Qaradawi also reiterated his frequently stated view that these bombings are not in fact suicide, because the bomber “does not want to commit suicide, but rather to cause great damage to the enemy, and this is the only method he can use to cause such damage. Since this method did not exist in the past, we cannot find rulings about it in the ancient jurisprudence”. But that is rather different from arguing that everyone resisting Israeli and US occupation forces has a duty to become a suicide bomber.

Anthony Barnett’s confusion is due to the fact that MEMRI’s version of Qaradawi’s speech consists of three separate sections spliced together. There is an obvious splice after the section that ends “I am amazed by what Dr. Muhammad Rafat ‘Othman said” and before the next one, beginning “This has nothing to do with suicide”. There is no indication of this in MEMRI’s transcript of Qaradawi’s speech, which does not use ellipses, thus obscuring the editing that has taken place.

The (presumably intentional) result of this is to suggest that when Q was referring to resistance he was equating this with suicide bombing. Hence the Observer‘s headline stating that Q claimed suicide bombing was a duty.

However, MEMRI is at least prepared to admit that Qaradawi’s speech was delivered at a conference of religious scholars called to oppose terrorism – which is more than the Observer is prepared to do. (For a report of the conference, see Islam Online, 23 August 2005.)

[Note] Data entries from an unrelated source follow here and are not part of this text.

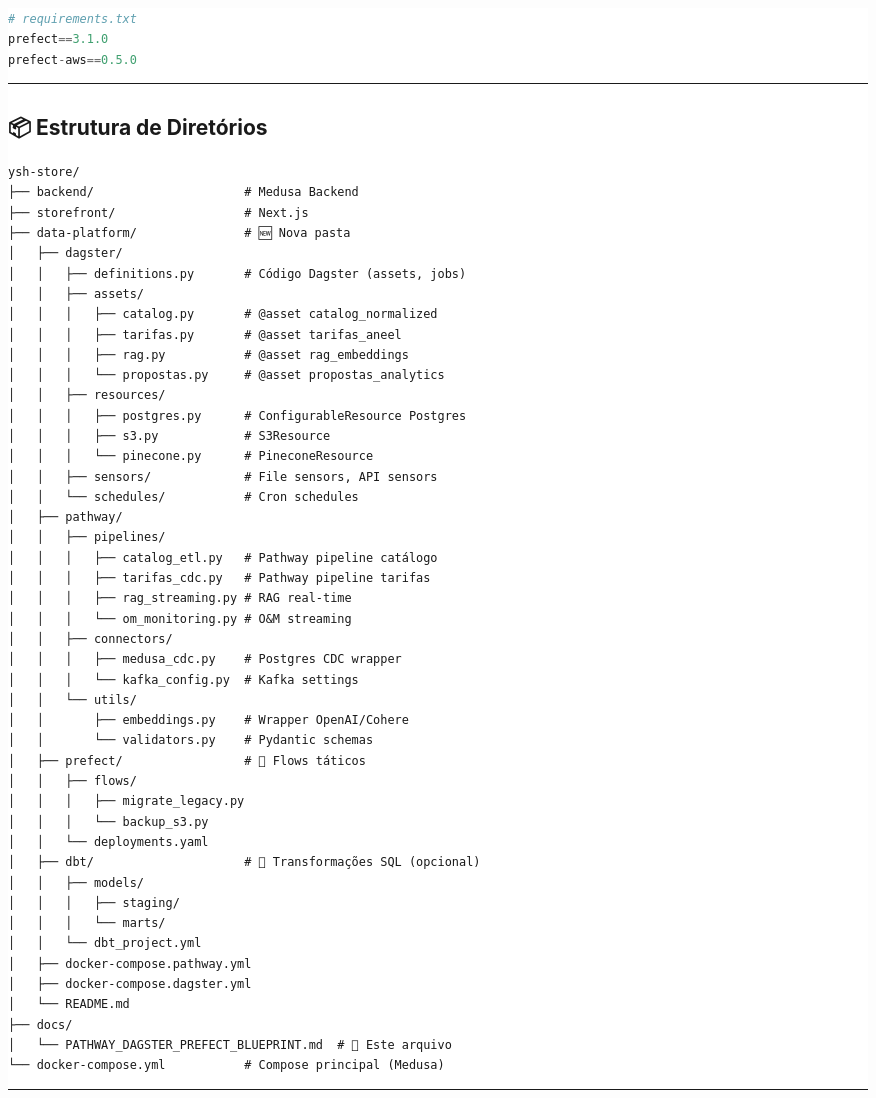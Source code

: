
 ```python
# requirements.txt
prefect==3.1.0
prefect-aws==0.5.0
```

---

## 📦 Estrutura de Diretórios

```
ysh-store/
├── backend/                     # Medusa Backend
├── storefront/                  # Next.js
├── data-platform/               # 🆕 Nova pasta
│   ├── dagster/
│   │   ├── definitions.py       # Código Dagster (assets, jobs)
│   │   ├── assets/
│   │   │   ├── catalog.py       # @asset catalog_normalized
│   │   │   ├── tarifas.py       # @asset tarifas_aneel
│   │   │   ├── rag.py           # @asset rag_embeddings
│   │   │   └── propostas.py     # @asset propostas_analytics
│   │   ├── resources/
│   │   │   ├── postgres.py      # ConfigurableResource Postgres
│   │   │   ├── s3.py            # S3Resource
│   │   │   └── pinecone.py      # PineconeResource
│   │   ├── sensors/             # File sensors, API sensors
│   │   └── schedules/           # Cron schedules
│   ├── pathway/
│   │   ├── pipelines/
│   │   │   ├── catalog_etl.py   # Pathway pipeline catálogo
│   │   │   ├── tarifas_cdc.py   # Pathway pipeline tarifas
│   │   │   ├── rag_streaming.py # RAG real-time
│   │   │   └── om_monitoring.py # O&M streaming
│   │   ├── connectors/
│   │   │   ├── medusa_cdc.py    # Postgres CDC wrapper
│   │   │   └── kafka_config.py  # Kafka settings
│   │   └── utils/
│   │       ├── embeddings.py    # Wrapper OpenAI/Cohere
│   │       └── validators.py    # Pydantic schemas
│   ├── prefect/                 # 🔧 Flows táticos
│   │   ├── flows/
│   │   │   ├── migrate_legacy.py
│   │   │   └── backup_s3.py
│   │   └── deployments.yaml
│   ├── dbt/                     # 🔧 Transformações SQL (opcional)
│   │   ├── models/
│   │   │   ├── staging/
│   │   │   └── marts/
│   │   └── dbt_project.yml
│   ├── docker-compose.pathway.yml
│   ├── docker-compose.dagster.yml
│   └── README.md
├── docs/
│   └── PATHWAY_DAGSTER_PREFECT_BLUEPRINT.md  # 📄 Este arquivo
└── docker-compose.yml           # Compose principal (Medusa)
```

---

Brett Lock is dead chuffed that the liberal press has uncritically reproduced MEMRI’s propaganda: “Well, this is progress! Finally The Guardian [sic – wrong paper, Brett] is reporting that Dr Qaradawi is indeed a supporter of suicide bombers.” (See Lock & Load blog, 28 August 2005.) But this is par for the course for Brett and his chums in Outrage!, who adopt material provided by right-wing Isamophobic bigots without a moment’s hesitation. And why not? They have so much in common.